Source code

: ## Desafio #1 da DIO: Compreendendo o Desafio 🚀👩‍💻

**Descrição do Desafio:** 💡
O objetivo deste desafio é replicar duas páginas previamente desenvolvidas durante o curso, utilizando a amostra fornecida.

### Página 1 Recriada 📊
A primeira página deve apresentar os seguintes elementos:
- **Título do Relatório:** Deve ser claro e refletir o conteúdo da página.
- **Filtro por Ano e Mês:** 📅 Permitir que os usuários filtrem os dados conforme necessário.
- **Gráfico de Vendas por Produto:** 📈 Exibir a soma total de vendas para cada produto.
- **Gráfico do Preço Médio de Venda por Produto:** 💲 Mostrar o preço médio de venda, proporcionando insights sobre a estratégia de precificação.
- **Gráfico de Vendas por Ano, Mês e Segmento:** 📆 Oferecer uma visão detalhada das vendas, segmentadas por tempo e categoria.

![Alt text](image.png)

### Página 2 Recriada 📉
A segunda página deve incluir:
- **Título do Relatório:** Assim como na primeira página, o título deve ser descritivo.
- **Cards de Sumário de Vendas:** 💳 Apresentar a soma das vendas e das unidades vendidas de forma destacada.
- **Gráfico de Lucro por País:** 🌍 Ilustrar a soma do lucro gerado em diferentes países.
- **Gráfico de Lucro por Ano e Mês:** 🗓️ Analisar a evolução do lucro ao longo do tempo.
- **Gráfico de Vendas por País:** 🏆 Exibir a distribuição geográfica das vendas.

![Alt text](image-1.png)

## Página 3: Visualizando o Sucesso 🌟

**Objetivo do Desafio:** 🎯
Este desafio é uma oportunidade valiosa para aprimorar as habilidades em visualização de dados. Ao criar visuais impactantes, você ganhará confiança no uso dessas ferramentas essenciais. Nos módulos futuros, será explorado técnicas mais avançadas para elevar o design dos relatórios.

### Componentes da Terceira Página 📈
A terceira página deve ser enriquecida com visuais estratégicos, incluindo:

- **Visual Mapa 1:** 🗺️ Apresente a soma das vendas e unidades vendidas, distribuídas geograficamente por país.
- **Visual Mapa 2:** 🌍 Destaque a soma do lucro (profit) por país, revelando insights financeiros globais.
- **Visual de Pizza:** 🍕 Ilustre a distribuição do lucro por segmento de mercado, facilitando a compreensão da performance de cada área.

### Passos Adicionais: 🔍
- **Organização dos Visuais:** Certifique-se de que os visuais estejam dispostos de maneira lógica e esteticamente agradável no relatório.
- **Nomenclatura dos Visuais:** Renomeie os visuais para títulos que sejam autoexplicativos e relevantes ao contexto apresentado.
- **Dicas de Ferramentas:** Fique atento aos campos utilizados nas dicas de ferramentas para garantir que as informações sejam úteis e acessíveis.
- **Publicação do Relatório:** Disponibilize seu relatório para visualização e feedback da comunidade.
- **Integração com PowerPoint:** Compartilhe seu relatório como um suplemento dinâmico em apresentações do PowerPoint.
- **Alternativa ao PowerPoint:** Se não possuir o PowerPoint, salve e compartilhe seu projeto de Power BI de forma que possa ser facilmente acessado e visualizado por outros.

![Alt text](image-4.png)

--*--

Take the listing above from its first line through the line containing "do Desafio:** 🎯", and transcribe that stretch exactly, with no other lines.

**TASK ANSWER**
Source code

: ## Desafio #1 da DIO: Compreendendo o Desafio 🚀👩‍💻

**Descrição do Desafio:** 💡
O objetivo deste desafio é replicar duas páginas previamente desenvolvidas durante o curso, utilizando a amostra fornecida.

### Página 1 Recriada 📊
A primeira página deve apresentar os seguintes elementos:
- **Título do Relatório:** Deve ser claro e refletir o conteúdo da página.
- **Filtro por Ano e Mês:** 📅 Permitir que os usuários filtrem os dados conforme necessário.
- **Gráfico de Vendas por Produto:** 📈 Exibir a soma total de vendas para cada produto.
- **Gráfico do Preço Médio de Venda por Produto:** 💲 Mostrar o preço médio de venda, proporcionando insights sobre a estratégia de precificação.
- **Gráfico de Vendas por Ano, Mês e Segmento:** 📆 Oferecer uma visão detalhada das vendas, segmentadas por tempo e categoria.

![Alt text](image.png)

### Página 2 Recriada 📉
A segunda página deve incluir:
- **Título do Relatório:** Assim como na primeira página, o título deve ser descritivo.
- **Cards de Sumário de Vendas:** 💳 Apresentar a soma das vendas e das unidades vendidas de forma destacada.
- **Gráfico de Lucro por País:** 🌍 Ilustrar a soma do lucro gerado em diferentes países.
- **Gráfico de Lucro por Ano e Mês:** 🗓️ Analisar a evolução do lucro ao longo do tempo.
- **Gráfico de Vendas por País:** 🏆 Exibir a distribuição geográfica das vendas.

![Alt text](image-1.png)

## Página 3: Visualizando o Sucesso 🌟

**Objetivo do Desafio:** 🎯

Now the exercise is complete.